We need to get the right person for every session, every time — and we do! Over the last few years, I’ve had the opportunity to recruit participants and users for countless research projects, and I’m going to share with you some guidelines we use for ensuring high quality recruiting across the board for our qualitative sessions.

(Note: Not all recruiting is a doozy. Some recruiting doesn’t run the risk of extending project timelines, or ever require a phone screener. And in some cases, “close enough” recruiting can truly provide valuable insights for the client — this isn’t about those times! You’re the best judge of whether this approach to recruiting is a good fit for your project. That said, I find that the mindset this playbook puts me into helps guarantee high quality recruiting on even simple projects.)

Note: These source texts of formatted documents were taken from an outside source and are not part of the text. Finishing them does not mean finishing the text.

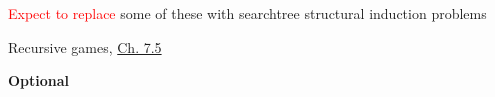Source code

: \documentclass[handout]{mcs}
\begin{document}

\begin{staffnotes}
\textcolor{red}{Expect to replace} some of these with searchtree structural induction problems

Recursive games,
\href{https://courses.csail.mit.edu/6.042/spring17/recursive_data.pdf#recursive_games}
     {Ch. 7.5}
\end{staffnotes}







\begin{center}
\textbf{Optional}
\end{center}





\end{document}
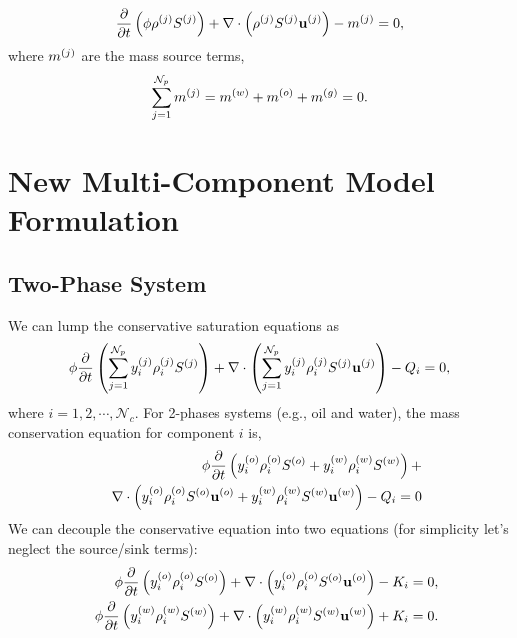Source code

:    \begin{equation}
       \displaystyle\frac{\partial}{\partial t}\left(\phi\mfr[\rho]{}{j}\mfr[S]{}{j}\right) + \nabla\cdot\left(\mfr[\rho]{}{j}\mfr[S]{}{j}\mfr[\mathbf{u}]{}{j}\right) -\mfr[m]{}{j} = 0, 
              \label{saturation_compositional_1}
   \end{equation}
where $\mfr[m]{}{j}$ are the mass source terms,
   \begin{displaymath}
      \summation_{j=1}^{{\cal N}_p} \mfr[m]{}{j}=\mfr[m]{}{w}+\mfr[m]{}{o}+\mfr[m]{}{g}=0. 
   \end{displaymath}

\section{New Multi-Component Model Formulation}\label{Chapter:TransportModel:Section:MultiComponentFormulation}

\subsection{Two-Phase System}\label{Chapter:TransportModel:Section:MultiComponentFormulation:Section:2PhaseSystem}

We can lump the conservative saturation equations as
    \begin{equation}
              \phi \displaystyle\frac{\partial}{\partial t}\left(\summation_{j=1}^{{\cal N}_p}\mfr[y]{i}{j}\mfr[\rho]{i}{j}\mfr[S]{}{j}\right) + \nabla\cdot\left(\summation_{j=1}^{{\cal N}_p}\mfr[y]{i}{j}\mfr[\rho]{i}{j}\mfr[S]{}{j}\mfr[\mathbf{u}]{}{j}\right) - Q_{i} = 0, \label{saturation_compositional_4}
    \end{equation} 
where $i = 1, 2, \cdots, \mathcal{N}_{c}$. For 2-phases systems (e.g., oil and water), the mass conservation equation for component $i$ is,  
     \begin{eqnarray}
             &&\phi \displaystyle\frac{\partial}{\partial t}\left(\mfr[y]{i}{o}\mfr[\rho]{i}{o}\mfr[S]{}{o} +  \mfr[y]{i}{w}\mfr[\rho]{i}{w}\mfr[S]{}{w}\right) + \nonumber \\
             && \nabla\cdot\left(\mfr[y]{i}{o} \mfr[\rho]{i}{o}\mfr[S]{}{o}\mfr[\mathbf{u}]{}{o} + \mfr[y]{i}{w}\mfr[\rho]{i}{w}\mfr[S]{}{w}\mfr[\mathbf{u}]{}{w} \right) - Q_{i} = 0 \nonumber
    \end{eqnarray}
We can decouple the conservative equation into two equations (for simplicity let's neglect the source/sink terms): 
          \begin{eqnarray}
             && \phi \displaystyle\frac{\partial}{\partial t}\left(\mfr[y]{i}{o}\mfr[\rho]{i}{o}\mfr[S]{}{o} \right) + \nabla\cdot\left(\mfr[y]{i}{o}\mfr[\rho]{i}{o}\mfr[S]{}{o}\mfr[\mathbf{u}]{}{o}  \right) - K_i  = 0, \nonumber \\
             && \phi \displaystyle\frac{\partial}{\partial t}\left(\mfr[y]{i}{w}\mfr[\rho]{i}{w}\mfr[S]{}{w}  \right) + \nabla\cdot\left(\mfr[y]{i}{w}\mfr[\rho]{i}{w}\mfr[S]{}{w}\mfr[\mathbf{u}]{}{w} \right) + K_i = 0.  \nonumber
          \end{eqnarray}

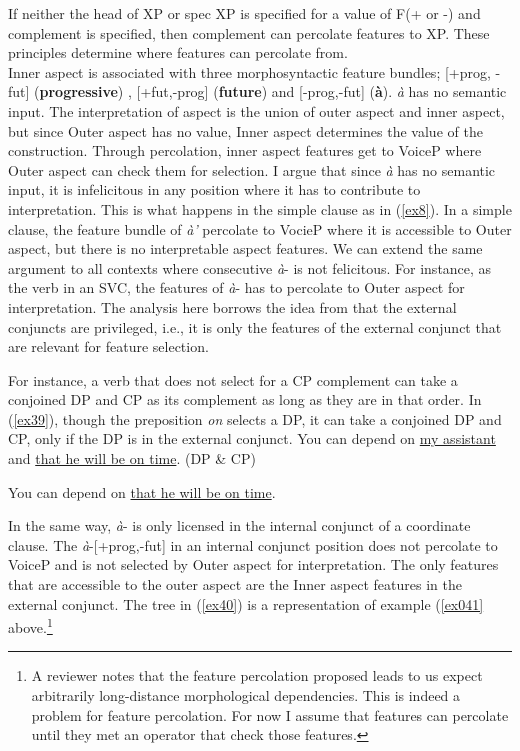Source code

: \documentclass[output=paper,
modfonts
]{langscibook}
\begin{document}
\ex If neither the head of XP or spec XP is specified for a value of F(+ or -) and complement is specified, then complement can percolate features to XP. 
\z
\z
These principles determine where features can percolate from.\\ 
Inner aspect is associated with three morphosyntactic feature bundles; [+prog, -fut] (\textbf{progressive}) , [+fut,-prog] (\textbf{future}) and [-prog,-fut] (\textbf{\`a}).  \emph{\`a} has no semantic input. The interpretation of aspect is the union of outer aspect and inner aspect, but since Outer aspect has no value, Inner aspect determines the value of the construction. Through percolation, inner aspect features get to VoiceP where Outer aspect can check them for selection.  I argue that since \emph{\`a} has no semantic input, it is infelicitous in any position where it has to contribute to interpretation. This is what happens in the simple clause as in (\ref{ex8}). In a simple clause, the feature bundle of \emph{\`a'}  percolate to VocieP where it is accessible to Outer aspect, but there is no interpretable aspect features. We can extend the same argument to all contexts where consecutive \emph{\`a}- is not felicitous. For instance, as the verb in an SVC, the features of \emph{\`a}- has to percolate to Outer aspect for interpretation. The analysis here borrows the idea from  \citet{Zhang2010} that the external conjuncts are privileged, i.e., it is only the features of the external conjunct that are relevant for feature selection. 

For instance, a verb that does not select for a CP complement can take a conjoined DP and CP as its complement as long as they are in that order. In (\ref{ex39}), though the preposition \emph{ on} selects a DP, it can take a conjoined DP and CP, only if the DP is in the external conjunct.
\ea\label{ex39}
\ea You can depend on \underline{my assistant} and \underline{that he will be on time}. (DP \& CP)

\ex You can depend on \underline{that he will be on time}.

\z 
\z  In the same way, \emph{\`a}-  is only licensed in the internal conjunct of a coordinate clause. The \emph{\`a}-[+prog,-fut] in an internal conjunct position does not percolate to VoiceP and is not selected by Outer aspect for interpretation. The only features that are accessible to the outer aspect are the Inner aspect features in the external conjunct. The tree in (\ref{ex40}) is a representation of example (\ref{ex041} above.\footnote{A reviewer notes that the feature percolation proposed leads to us expect arbitrarily long-distance morphological dependencies. This is indeed a problem for feature percolation. For now I assume that features can percolate until they met an operator that check those features.}  
\ea \label{ex40}
\end{document}
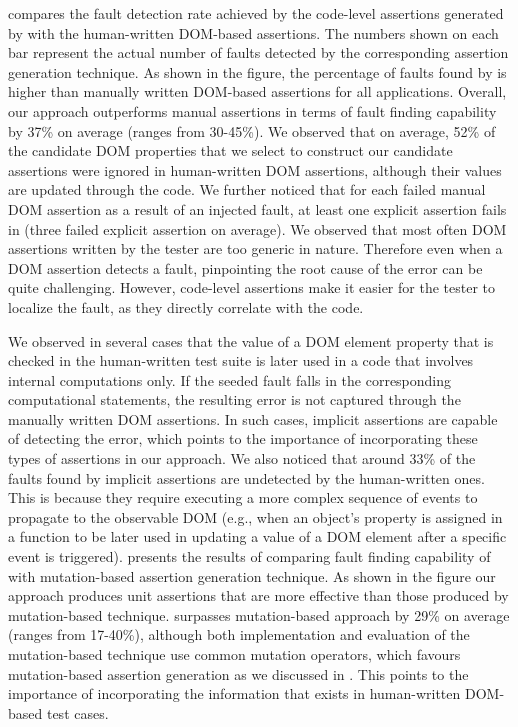  compares the fault detection rate achieved by the code-level assertions generated by \tool with the human-written DOM-based assertions. The numbers shown on each bar represent the actual number of faults detected by the corresponding assertion generation technique. As shown in the figure, the percentage of faults found by \tool is higher than manually written DOM-based assertions for all applications. Overall, our approach outperforms manual assertions in terms of fault finding capability by 37\% on average (ranges from 30-45\%). We observed that on average, 52\% of the candidate DOM properties that we select to construct our candidate assertions were ignored in human-written DOM assertions, although their values are updated through the \javascript code.
We further noticed that for each failed manual DOM assertion as a result of an injected fault, at least one explicit assertion fails in \tool (three failed explicit assertion on average).
We observed that most often DOM assertions written by the tester are too generic in nature. Therefore even when a DOM assertion detects a \javascript fault, pinpointing the root cause of the error can be quite challenging. However, code-level assertions make it easier for the tester to localize the fault, as they directly correlate with the code.

We observed in several cases that the value of a DOM element property that is checked in the human-written test suite is later used in a \javascript code that involves internal computations only. If the seeded fault falls in the corresponding computational statements, the resulting error is not captured through the manually written DOM assertions. In such cases, implicit assertions are capable of detecting the error, which points to the importance of incorporating these types of assertions in our approach. We also noticed that around 33\% of the faults found by implicit assertions are undetected by the human-written ones. This is because they require executing a more complex sequence of events to propagate to the observable DOM (e.g., when an object's property is assigned in a function to be later used in updating a value of a DOM element after a specific event is triggered).    
 presents the results of comparing fault finding capability of \tool with mutation-based assertion generation technique. As shown in the figure our approach produces unit assertions that are more effective than those produced by mutation-based technique. \tool surpasses mutation-based approach by 29\% on average (ranges from 17-40\%), although both implementation and evaluation of the mutation-based technique use common mutation operators, which favours mutation-based assertion generation as we discussed in . This points to the importance of incorporating the information that exists in human-written DOM-based test cases.       


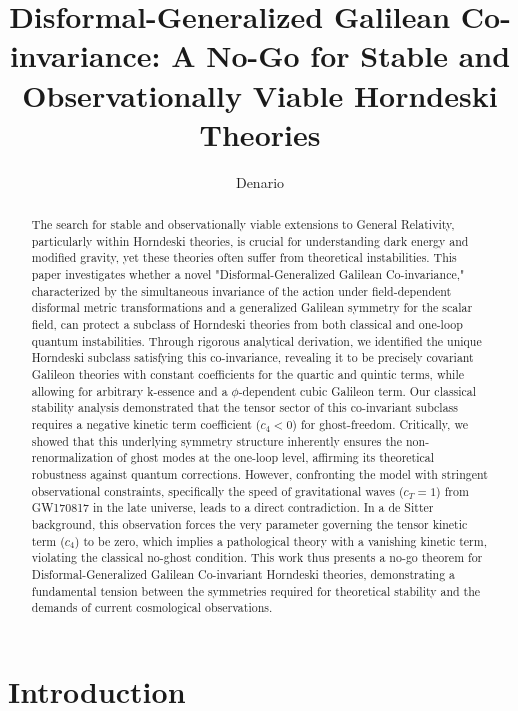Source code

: \documentclass[twocolumn]{aastex631}
\begin{document}
\title{Disformal-Generalized Galilean Co-invariance: A No-Go for Stable and Observationally Viable Horndeski Theories}

\author{Denario}

\begin{abstract}
The search for stable and observationally viable extensions to General Relativity, particularly within Horndeski theories, is crucial for understanding dark energy and modified gravity, yet these theories often suffer from theoretical instabilities. This paper investigates whether a novel "Disformal-Generalized Galilean Co-invariance," characterized by the simultaneous invariance of the action under field-dependent disformal metric transformations and a generalized Galilean symmetry for the scalar field, can protect a subclass of Horndeski theories from both classical and one-loop quantum instabilities. Through rigorous analytical derivation, we identified the unique Horndeski subclass satisfying this co-invariance, revealing it to be precisely covariant Galileon theories with constant coefficients for the quartic and quintic terms, while allowing for arbitrary k-essence and a $\phi$-dependent cubic Galileon term. Our classical stability analysis demonstrated that the tensor sector of this co-invariant subclass requires a negative kinetic term coefficient ($c_4 < 0$) for ghost-freedom. Critically, we showed that this underlying symmetry structure inherently ensures the non-renormalization of ghost modes at the one-loop level, affirming its theoretical robustness against quantum corrections. However, confronting the model with stringent observational constraints, specifically the speed of gravitational waves ($c_T=1$) from GW170817 in the late universe, leads to a direct contradiction. In a de Sitter background, this observation forces the very parameter governing the tensor kinetic term ($c_4$) to be zero, which implies a pathological theory with a vanishing kinetic term, violating the classical no-ghost condition. This work thus presents a no-go theorem for Disformal-Generalized Galilean Co-invariant Horndeski theories, demonstrating a fundamental tension between the symmetries required for theoretical stability and the demands of current cosmological observations.
\end{abstract}



\section{Introduction}
\label{sec:intro}
\end{document}
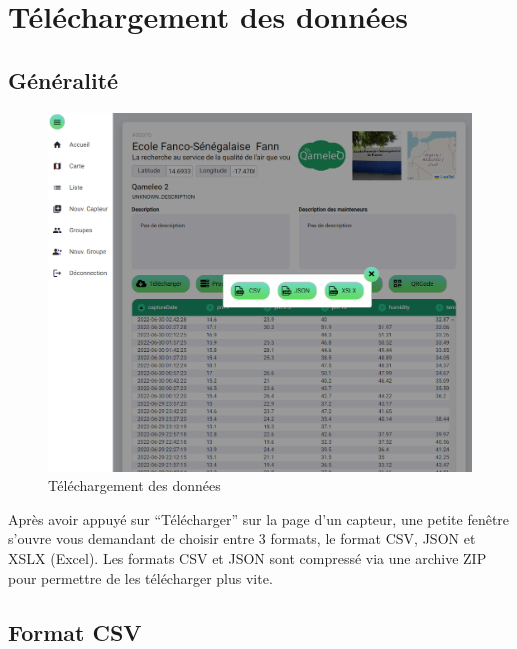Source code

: \section{Téléchargement des données}\label{sec:telechargement-des-donnes}

    \subsection{Généralité}\label{subsec:generalite}

    \begin{figure}[H]
        \begin{center}
            \includegraphics[width=12cm]{resources/sensor_download}
        \end{center}
        \caption{Téléchargement des données}\label{fig:telechargement-des-donnes}
    \end{figure}

    Après avoir appuyé sur ``Télécharger'' sur la page d'un capteur, une petite fenêtre
    s'ouvre vous demandant de choisir entre 3 formats, le format CSV, JSON et XSLX (Excel).
    Les formats CSV et JSON sont compressé via une archive ZIP pour permettre de les télécharger plus vite.

    \subsection{Format CSV}\label{subsec:csv}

The Rule: Why Our Recruiting Stands Out

Some of our clients come to us having had bad experiences with low-quality recruiting services for prior usability research. These services rely on what we call “close enough” recruiting tactics, and might take someone’s word on a screener survey without calling to discuss and verify.

When I’m recruiting for a study, I approach conversations with potential participants armed with hidden skepticism (verify!), open-ended questions (let them say it in their own words), lots of intuition (this comes with experience), and the mindset that an online screener survey is just the start of the recruiting process, not the bulk of it.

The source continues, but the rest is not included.